L’edificio è circondato da centinaia di poliziotti armati che hanno richiesto anche lo sgombero degli edifici adiacenti quali la Reserve Bank, il Consolato Usa e l’Opera House. Il terrorista ha mostrato una bandiera nera con la scritta araba “Non c’è altro dio che Allah, Maometto è il messaggero di Allah”. Intanto la Vice Comandante della polizia Catherine Burn ha detto che si sta avviando una trattativa telefonica in modo che tutto si risolva in maniera pacifica e senza spargimento di sangue ma le intenzioni dell’uomo non sono chiare. Il terrorista ha chiesto una bandiera dello Stato islamico e di parlare con il premier Tony Abbott. Dal locale sono uscite cinque persone, non si sa se sono state rilasciate o sono riuscite a fuggire. La notizia più preoccupante emersa dalle dichiarazioni degli ostaggi all’emittente Channel 7, situata proprio di fronte il locale, è che l’uomo avrebbe piazzato due bombe all’interno del locale e altre due all’esterno.

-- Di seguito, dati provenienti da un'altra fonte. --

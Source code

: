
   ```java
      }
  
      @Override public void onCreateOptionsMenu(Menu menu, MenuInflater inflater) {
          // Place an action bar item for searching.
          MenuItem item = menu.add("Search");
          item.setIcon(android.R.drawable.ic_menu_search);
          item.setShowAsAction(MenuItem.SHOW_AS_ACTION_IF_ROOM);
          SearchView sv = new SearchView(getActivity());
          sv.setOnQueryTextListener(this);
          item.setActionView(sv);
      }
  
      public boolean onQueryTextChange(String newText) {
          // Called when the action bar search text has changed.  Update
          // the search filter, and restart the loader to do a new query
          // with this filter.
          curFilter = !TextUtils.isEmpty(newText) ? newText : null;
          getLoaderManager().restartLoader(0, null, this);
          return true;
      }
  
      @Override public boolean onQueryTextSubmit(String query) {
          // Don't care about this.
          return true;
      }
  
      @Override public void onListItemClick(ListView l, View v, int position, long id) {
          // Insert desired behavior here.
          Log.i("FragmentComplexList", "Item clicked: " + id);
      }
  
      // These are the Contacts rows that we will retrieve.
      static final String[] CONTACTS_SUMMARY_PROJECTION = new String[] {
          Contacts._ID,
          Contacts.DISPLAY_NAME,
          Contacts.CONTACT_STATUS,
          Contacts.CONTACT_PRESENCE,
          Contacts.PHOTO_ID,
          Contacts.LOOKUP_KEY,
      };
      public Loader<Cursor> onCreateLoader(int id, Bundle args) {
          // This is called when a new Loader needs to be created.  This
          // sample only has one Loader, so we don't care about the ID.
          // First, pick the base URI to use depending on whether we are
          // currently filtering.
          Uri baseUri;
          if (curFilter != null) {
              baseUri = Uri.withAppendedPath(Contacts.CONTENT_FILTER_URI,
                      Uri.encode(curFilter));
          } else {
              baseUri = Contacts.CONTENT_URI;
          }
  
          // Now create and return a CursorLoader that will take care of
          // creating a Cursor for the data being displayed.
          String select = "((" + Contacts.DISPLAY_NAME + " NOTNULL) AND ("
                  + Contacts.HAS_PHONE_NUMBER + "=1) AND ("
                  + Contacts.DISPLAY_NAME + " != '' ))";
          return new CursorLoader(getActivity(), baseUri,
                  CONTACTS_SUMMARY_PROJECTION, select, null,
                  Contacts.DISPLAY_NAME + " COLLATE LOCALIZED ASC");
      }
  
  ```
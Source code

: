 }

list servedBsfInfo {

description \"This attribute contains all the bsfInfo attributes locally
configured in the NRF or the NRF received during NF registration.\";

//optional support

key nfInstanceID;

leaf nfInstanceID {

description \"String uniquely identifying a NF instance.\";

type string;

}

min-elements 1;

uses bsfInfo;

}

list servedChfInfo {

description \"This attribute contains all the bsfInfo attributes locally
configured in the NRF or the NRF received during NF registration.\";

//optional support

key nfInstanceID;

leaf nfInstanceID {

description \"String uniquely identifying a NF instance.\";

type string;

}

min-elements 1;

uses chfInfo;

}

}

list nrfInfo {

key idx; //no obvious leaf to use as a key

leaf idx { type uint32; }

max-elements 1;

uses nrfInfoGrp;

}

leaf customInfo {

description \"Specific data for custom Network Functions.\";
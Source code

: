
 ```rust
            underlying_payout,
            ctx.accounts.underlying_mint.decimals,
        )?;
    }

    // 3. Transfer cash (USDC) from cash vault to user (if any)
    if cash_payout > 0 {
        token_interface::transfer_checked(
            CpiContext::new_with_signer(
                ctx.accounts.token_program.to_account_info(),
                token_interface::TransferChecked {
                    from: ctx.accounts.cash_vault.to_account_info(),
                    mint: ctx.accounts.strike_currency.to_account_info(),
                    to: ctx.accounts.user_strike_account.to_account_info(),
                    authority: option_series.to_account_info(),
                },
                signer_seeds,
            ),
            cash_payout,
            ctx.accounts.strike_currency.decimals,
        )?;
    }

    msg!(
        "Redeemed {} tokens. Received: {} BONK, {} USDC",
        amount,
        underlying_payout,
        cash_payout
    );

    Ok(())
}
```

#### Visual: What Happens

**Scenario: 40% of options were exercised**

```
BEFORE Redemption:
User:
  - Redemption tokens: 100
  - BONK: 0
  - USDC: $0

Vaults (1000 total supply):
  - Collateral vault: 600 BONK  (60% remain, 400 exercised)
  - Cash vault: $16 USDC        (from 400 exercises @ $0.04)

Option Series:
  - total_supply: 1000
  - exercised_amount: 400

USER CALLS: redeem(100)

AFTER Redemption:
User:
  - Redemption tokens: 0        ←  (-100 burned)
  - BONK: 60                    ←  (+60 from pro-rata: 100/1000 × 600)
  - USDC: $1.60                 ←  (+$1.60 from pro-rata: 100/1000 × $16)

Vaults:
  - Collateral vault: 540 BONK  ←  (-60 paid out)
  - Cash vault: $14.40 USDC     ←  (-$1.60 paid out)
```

Quello che sta succedendo in Australia è soltanto l’ultimo atto eclatante che ha innescato una miccia già accesa da tempo. È da settembre che l’allarme terrorismo da medio è salito ad alto, quando dei simpatizzanti dell’Isis avevano ammesso di voler decapitare per strada persone prese a caso e la polizia si era mobilitata effettuando un blitz nei sobborghi si Sydney e Brisbane intercettando 25 presunti membri dell’Isis. Secondo una stima dei servizi di sicurezza sono circa una sessantina gli australiani presenti nelle milizie di Al Qaeda e dell’Isis. Tra questi 15 sono morti in battaglia, altri si sono immolati alla causa attraverso atti suicidi e altri ancora sono rientrati in patria. Per quest’ultima ragione il Parlamento ha revocato il passaporto agli attivisti militanti e ha inasprito le leggi per coloro che combattono in Siria e Iraq.